J. Krishnamurti, The Book of Life
Unless you are terminally ill, I can’t imagine that many of us actually consciously consider time passing. We simply mark our days by the schedules and projects we set out for ourselves, while remaining faithful to our routine and personal habits knowing in the back of our minds that someday we will die but what’s the point in thinking about that anyway when there’s nothing we can do about it? Thinking in such a way, I wonder how much of this time we spend examining ourselves, our choices. Do we even make our choices consciously?
I suggest we make most of them unconsciously as if we are unaware of that part of our living system which informs the making of our choices, what Jung would call the psyche, then how could the choice be entirely conscious?
For example, are the obvious choices such as marriage, divorce, childbearing, relocation and career decisions indeed the hard ones? Are there others even harder of which we are completely unconscious, which shape our lives in such a way that we are altogether unaware?
I believe it is the harm we wreck upon each other by remaining unconscious to ourselves which impact these choices in such a way that they are in fact the harder ones.
I am endlessly befuddled by those who decide to take up a vegetarian or vegan diet so as not to bring harm to animals and yet, their relationships are in a state of complete disorder. Or so it is the case in my family of origin as we quarrel with little hope of reconciliation. This is what we have learned and this is what we do. We don’t contemplate another way because it is too painful. It is too painful to risk the injury all over again if we expose ourselves to either silence or contempt. So we eat well. My family is a beautiful one. If you dressed us all up, and lined us in a row, we could compete in a fashion magazine because we value this. We make choices to eat a vegan or gluten free or paleo diet because we want to live a healthy life. We don’t want to harm the animals and modern thinking tells us that gluten is bad so we comply wholeheartedly. We invest in creams and potions and injections and supplements so we will continue to look years younger than our actual age.
But underneath we harbour secrets and lies adding up to an uncountable figure. Not only do we lie to each other but we lie to ourselves. We pretend that everything is fine and yet we are angry, restless, cynical and most unforgiving.
We do not forgive in my family.
Pause here.
We do not forgive in my family.
Even those of us who are Christians do not risk the sacrament of forgiveness in fear of more harm, more pain and more confusion.
Of course, after years of Jungian analysis I understand why we can’t forgive each other and why we make this choice to dodge and duck from any opportunity to do so in spite of how frustrated and deeply saddened I become.
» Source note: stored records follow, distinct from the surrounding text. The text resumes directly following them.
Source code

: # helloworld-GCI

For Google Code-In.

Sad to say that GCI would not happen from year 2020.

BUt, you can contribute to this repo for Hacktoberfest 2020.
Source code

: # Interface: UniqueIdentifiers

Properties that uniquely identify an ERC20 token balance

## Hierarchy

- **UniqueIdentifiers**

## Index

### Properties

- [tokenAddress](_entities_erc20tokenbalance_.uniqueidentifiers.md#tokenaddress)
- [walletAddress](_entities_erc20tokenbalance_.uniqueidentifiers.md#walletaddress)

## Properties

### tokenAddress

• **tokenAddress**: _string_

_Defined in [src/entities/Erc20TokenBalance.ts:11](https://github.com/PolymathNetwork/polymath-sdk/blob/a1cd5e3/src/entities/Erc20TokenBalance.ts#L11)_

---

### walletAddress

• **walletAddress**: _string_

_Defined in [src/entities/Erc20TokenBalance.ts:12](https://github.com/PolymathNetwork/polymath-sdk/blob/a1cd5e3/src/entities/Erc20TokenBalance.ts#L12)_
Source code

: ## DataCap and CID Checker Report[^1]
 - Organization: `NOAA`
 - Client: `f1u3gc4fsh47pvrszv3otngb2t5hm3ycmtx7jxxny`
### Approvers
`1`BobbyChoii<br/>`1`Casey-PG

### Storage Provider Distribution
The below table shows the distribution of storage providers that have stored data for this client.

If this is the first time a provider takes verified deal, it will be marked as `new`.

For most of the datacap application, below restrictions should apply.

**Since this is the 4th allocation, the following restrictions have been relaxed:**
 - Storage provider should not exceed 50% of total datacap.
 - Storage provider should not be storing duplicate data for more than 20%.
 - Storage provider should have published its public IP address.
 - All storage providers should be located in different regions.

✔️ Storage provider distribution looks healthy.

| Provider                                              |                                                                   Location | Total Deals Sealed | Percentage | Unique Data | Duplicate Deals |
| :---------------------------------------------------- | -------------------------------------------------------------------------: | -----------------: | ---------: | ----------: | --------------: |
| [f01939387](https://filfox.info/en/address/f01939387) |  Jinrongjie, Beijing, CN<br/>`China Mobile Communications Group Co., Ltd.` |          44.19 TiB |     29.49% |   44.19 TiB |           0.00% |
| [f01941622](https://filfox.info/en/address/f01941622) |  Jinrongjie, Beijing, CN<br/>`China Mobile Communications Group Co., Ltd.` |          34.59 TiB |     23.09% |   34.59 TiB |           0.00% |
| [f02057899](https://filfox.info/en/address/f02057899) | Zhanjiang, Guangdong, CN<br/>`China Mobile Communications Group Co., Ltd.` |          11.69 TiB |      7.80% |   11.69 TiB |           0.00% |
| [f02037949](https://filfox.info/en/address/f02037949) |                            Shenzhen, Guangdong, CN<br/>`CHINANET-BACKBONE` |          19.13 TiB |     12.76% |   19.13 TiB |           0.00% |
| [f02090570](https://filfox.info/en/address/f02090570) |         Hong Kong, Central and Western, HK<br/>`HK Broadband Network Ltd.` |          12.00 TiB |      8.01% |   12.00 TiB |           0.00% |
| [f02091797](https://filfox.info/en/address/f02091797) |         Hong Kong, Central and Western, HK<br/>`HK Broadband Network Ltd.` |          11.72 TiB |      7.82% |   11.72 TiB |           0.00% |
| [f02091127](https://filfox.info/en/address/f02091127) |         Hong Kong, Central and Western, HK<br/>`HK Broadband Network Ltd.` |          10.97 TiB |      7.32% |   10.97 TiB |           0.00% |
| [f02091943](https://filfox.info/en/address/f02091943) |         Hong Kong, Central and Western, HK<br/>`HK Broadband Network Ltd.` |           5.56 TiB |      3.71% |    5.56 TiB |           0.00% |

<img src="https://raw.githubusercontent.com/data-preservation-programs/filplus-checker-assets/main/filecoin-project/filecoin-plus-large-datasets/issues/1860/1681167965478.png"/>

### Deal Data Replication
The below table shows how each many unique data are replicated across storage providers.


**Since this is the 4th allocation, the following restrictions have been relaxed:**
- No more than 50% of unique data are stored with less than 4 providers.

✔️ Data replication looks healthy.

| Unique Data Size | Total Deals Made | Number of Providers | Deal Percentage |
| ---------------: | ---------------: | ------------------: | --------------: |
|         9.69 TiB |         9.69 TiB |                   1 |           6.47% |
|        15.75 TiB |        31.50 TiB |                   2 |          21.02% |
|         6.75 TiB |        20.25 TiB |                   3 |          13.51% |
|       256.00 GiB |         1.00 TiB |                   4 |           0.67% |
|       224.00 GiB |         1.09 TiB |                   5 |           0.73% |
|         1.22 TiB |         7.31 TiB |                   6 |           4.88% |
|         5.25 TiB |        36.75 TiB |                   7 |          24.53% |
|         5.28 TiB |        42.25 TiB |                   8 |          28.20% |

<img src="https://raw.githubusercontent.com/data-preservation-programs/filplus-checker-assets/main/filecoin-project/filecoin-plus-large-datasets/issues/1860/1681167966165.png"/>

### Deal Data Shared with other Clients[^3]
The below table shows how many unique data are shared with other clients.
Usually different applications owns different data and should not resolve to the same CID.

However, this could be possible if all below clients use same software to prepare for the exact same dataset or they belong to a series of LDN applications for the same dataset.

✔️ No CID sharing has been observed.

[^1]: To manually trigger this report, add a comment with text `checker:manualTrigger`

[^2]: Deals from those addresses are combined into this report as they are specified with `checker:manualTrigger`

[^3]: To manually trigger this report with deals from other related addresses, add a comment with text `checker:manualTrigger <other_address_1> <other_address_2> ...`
But I understand because I was this way myself as I am part of my family and a product of this very inheritance. Part of the whole.
We have learned to fear the worst. We fear being different, one from the other. We fear opposing viewpoints to such a pathological extent that we don’t dare speak our own truth, again, for fear of rejection. Remaining faithful to the group and its collective code of ethics has been hitherto the order of the day.
However, I see changes. After years of estrangement, my brother and sister in law and I have made giant, conscious steps toward a new and loving relationship. It is not always easy because we are truly as different as night and day resulting in a kind of restraint. We make the choice to meet the other where the other is. At least this is what I try to do rather than impose my personal worldview construct onto them.
It is a first step in influencing the transgenerational patterns that are passed down from ancestor to descendent. As the elders of the family now, if we can manage to accept and love each other without compromising our own truth but listening empathically to the other and then be content to “agree to disagree”, this would be an inherent paradigm shift in the family from which our descendants can hope to benefit.
If you had only one hour to live…“would you not die completely to the things of the mind, to desires and to the world?”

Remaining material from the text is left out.